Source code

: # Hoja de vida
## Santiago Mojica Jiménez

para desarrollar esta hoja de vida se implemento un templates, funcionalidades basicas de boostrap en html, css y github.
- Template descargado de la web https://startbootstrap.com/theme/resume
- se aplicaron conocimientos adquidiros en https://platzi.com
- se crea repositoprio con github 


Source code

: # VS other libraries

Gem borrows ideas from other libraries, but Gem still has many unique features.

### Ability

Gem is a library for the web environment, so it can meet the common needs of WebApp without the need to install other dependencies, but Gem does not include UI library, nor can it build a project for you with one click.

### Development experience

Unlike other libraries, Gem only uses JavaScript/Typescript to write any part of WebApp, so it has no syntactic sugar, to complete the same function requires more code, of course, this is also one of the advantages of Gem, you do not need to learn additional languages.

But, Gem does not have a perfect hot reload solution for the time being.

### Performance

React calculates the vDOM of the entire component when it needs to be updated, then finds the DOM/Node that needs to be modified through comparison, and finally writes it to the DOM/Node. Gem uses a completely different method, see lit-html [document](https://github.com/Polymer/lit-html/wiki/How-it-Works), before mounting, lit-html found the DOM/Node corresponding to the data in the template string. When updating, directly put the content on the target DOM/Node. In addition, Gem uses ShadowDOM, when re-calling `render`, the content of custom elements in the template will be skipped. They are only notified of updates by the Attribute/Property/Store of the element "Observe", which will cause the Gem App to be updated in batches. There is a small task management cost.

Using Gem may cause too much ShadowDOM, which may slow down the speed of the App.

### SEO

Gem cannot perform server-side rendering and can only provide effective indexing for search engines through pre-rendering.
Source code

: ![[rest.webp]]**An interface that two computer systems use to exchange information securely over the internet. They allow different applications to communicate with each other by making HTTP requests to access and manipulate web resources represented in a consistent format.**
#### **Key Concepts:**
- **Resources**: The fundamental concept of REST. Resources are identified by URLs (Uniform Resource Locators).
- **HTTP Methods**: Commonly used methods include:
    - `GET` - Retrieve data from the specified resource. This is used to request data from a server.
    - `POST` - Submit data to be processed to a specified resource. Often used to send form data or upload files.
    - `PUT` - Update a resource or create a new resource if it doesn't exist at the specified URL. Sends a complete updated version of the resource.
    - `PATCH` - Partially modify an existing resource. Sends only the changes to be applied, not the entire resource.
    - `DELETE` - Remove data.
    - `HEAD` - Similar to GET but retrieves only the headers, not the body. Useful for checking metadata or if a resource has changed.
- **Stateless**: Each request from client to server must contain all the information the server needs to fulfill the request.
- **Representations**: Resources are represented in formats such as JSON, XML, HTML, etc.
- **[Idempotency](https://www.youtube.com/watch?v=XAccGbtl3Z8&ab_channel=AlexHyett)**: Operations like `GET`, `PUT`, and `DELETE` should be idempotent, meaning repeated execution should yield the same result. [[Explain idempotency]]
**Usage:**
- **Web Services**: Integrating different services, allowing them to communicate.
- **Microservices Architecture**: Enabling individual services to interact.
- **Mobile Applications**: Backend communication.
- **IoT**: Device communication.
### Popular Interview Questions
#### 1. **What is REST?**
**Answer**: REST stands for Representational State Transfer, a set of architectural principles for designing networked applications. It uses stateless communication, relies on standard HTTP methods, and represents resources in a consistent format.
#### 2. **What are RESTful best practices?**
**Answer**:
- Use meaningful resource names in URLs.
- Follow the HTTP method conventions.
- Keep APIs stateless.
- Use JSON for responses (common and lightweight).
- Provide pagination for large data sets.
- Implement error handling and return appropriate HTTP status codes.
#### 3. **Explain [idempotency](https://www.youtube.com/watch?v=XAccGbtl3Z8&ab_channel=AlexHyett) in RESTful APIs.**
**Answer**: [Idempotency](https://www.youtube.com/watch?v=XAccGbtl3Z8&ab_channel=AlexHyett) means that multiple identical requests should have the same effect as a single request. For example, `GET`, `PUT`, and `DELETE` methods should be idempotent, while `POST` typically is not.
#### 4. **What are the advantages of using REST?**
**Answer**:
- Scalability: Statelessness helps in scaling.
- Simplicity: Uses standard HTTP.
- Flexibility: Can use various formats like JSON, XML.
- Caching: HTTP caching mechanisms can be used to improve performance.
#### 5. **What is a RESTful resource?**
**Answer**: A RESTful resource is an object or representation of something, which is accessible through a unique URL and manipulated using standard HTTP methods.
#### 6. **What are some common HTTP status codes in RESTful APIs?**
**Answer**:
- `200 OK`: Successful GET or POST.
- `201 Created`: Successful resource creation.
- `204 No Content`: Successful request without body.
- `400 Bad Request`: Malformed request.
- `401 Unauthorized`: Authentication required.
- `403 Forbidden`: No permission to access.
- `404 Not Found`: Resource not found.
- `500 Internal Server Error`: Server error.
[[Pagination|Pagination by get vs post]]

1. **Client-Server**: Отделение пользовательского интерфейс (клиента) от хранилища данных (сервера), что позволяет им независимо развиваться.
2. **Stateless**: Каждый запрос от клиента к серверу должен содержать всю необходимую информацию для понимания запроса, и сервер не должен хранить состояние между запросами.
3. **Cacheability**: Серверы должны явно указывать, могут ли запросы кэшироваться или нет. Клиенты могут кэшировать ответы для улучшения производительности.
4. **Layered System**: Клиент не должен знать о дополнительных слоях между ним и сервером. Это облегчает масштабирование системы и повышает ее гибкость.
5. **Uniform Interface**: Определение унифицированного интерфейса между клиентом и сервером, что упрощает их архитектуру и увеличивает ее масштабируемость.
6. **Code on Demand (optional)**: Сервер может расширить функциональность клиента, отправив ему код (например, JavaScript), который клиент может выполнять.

● TASK REQUIREMENTS:
Write out the data once more, word for word.

● OUTPUT BELOW:
Source code

: # Hoja de vida
## Santiago Mojica Jiménez

para desarrollar esta hoja de vida se implemento un templates, funcionalidades basicas de boostrap en html, css y github.
- Template descargado de la web https://startbootstrap.com/theme/resume
- se aplicaron conocimientos adquidiros en https://platzi.com
- se crea repositoprio con github 


Source code

: # VS other libraries

Gem borrows ideas from other libraries, but Gem still has many unique features.

### Ability

Gem is a library for the web environment, so it can meet the common needs of WebApp without the need to install other dependencies, but Gem does not include UI library, nor can it build a project for you with one click.

### Development experience

Unlike other libraries, Gem only uses JavaScript/Typescript to write any part of WebApp, so it has no syntactic sugar, to complete the same function requires more code, of course, this is also one of the advantages of Gem, you do not need to learn additional languages.

But, Gem does not have a perfect hot reload solution for the time being.

### Performance

React calculates the vDOM of the entire component when it needs to be updated, then finds the DOM/Node that needs to be modified through comparison, and finally writes it to the DOM/Node. Gem uses a completely different method, see lit-html [document](https://github.com/Polymer/lit-html/wiki/How-it-Works), before mounting, lit-html found the DOM/Node corresponding to the data in the template string. When updating, directly put the content on the target DOM/Node. In addition, Gem uses ShadowDOM, when re-calling `render`, the content of custom elements in the template will be skipped. They are only notified of updates by the Attribute/Property/Store of the element "Observe", which will cause the Gem App to be updated in batches. There is a small task management cost.

Using Gem may cause too much ShadowDOM, which may slow down the speed of the App.

### SEO

Gem cannot perform server-side rendering and can only provide effective indexing for search engines through pre-rendering.
Source code

: ![[rest.webp]]**An interface that two computer systems use to exchange information securely over the internet. They allow different applications to communicate with each other by making HTTP requests to access and manipulate web resources represented in a consistent format.**
#### **Key Concepts:**
- **Resources**: The fundamental concept of REST. Resources are identified by URLs (Uniform Resource Locators).
- **HTTP Methods**: Commonly used methods include:
    - `GET` - Retrieve data from the specified resource. This is used to request data from a server.
    - `POST` - Submit data to be processed to a specified resource. Often used to send form data or upload files.
    - `PUT` - Update a resource or create a new resource if it doesn't exist at the specified URL. Sends a complete updated version of the resource.
    - `PATCH` - Partially modify an existing resource. Sends only the changes to be applied, not the entire resource.
    - `DELETE` - Remove data.
    - `HEAD` - Similar to GET but retrieves only the headers, not the body. Useful for checking metadata or if a resource has changed.
- **Stateless**: Each request from client to server must contain all the information the server needs to fulfill the request.
- **Representations**: Resources are represented in formats such as JSON, XML, HTML, etc.
- **[Idempotency](https://www.youtube.com/watch?v=XAccGbtl3Z8&ab_channel=AlexHyett)**: Operations like `GET`, `PUT`, and `DELETE` should be idempotent, meaning repeated execution should yield the same result. [[Explain idempotency]]
**Usage:**
- **Web Services**: Integrating different services, allowing them to communicate.
- **Microservices Architecture**: Enabling individual services to interact.
- **Mobile Applications**: Backend communication.
- **IoT**: Device communication.
### Popular Interview Questions
#### 1. **What is REST?**
**Answer**: REST stands for Representational State Transfer, a set of architectural principles for designing networked applications. It uses stateless communication, relies on standard HTTP methods, and represents resources in a consistent format.
#### 2. **What are RESTful best practices?**
**Answer**:
- Use meaningful resource names in URLs.
- Follow the HTTP method conventions.
- Keep APIs stateless.
- Use JSON for responses (common and lightweight).
- Provide pagination for large data sets.
- Implement error handling and return appropriate HTTP status codes.
#### 3. **Explain [idempotency](https://www.youtube.com/watch?v=XAccGbtl3Z8&ab_channel=AlexHyett) in RESTful APIs.**
**Answer**: [Idempotency](https://www.youtube.com/watch?v=XAccGbtl3Z8&ab_channel=AlexHyett) means that multiple identical requests should have the same effect as a single request. For example, `GET`, `PUT`, and `DELETE` methods should be idempotent, while `POST` typically is not.
#### 4. **What are the advantages of using REST?**
**Answer**:
- Scalability: Statelessness helps in scaling.
- Simplicity: Uses standard HTTP.
- Flexibility: Can use various formats like JSON, XML.
- Caching: HTTP caching mechanisms can be used to improve performance.
#### 5. **What is a RESTful resource?**
**Answer**: A RESTful resource is an object or representation of something, which is accessible through a unique URL and manipulated using standard HTTP methods.
#### 6. **What are some common HTTP status codes in RESTful APIs?**
**Answer**:
- `200 OK`: Successful GET or POST.
- `201 Created`: Successful resource creation.
- `204 No Content`: Successful request without body.
- `400 Bad Request`: Malformed request.
- `401 Unauthorized`: Authentication required.
- `403 Forbidden`: No permission to access.
- `404 Not Found`: Resource not found.
- `500 Internal Server Error`: Server error.
[[Pagination|Pagination by get vs post]]

1. **Client-Server**: Отделение пользовательского интерфейс (клиента) от хранилища данных (сервера), что позволяет им независимо развиваться.
2. **Stateless**: Каждый запрос от клиента к серверу должен содержать всю необходимую информацию для понимания запроса, и сервер не должен хранить состояние между запросами.
3. **Cacheability**: Серверы должны явно указывать, могут ли запросы кэшироваться или нет. Клиенты могут кэшировать ответы для улучшения производительности.
4. **Layered System**: Клиент не должен знать о дополнительных слоях между ним и сервером. Это облегчает масштабирование системы и повышает ее гибкость.
5. **Uniform Interface**: Определение унифицированного интерфейса между клиентом и сервером, что упрощает их архитектуру и увеличивает ее масштабируемость.
6. **Code on Demand (optional)**: Сервер может расширить функциональность клиента, отправив ему код (например, JavaScript), который клиент может выполнять.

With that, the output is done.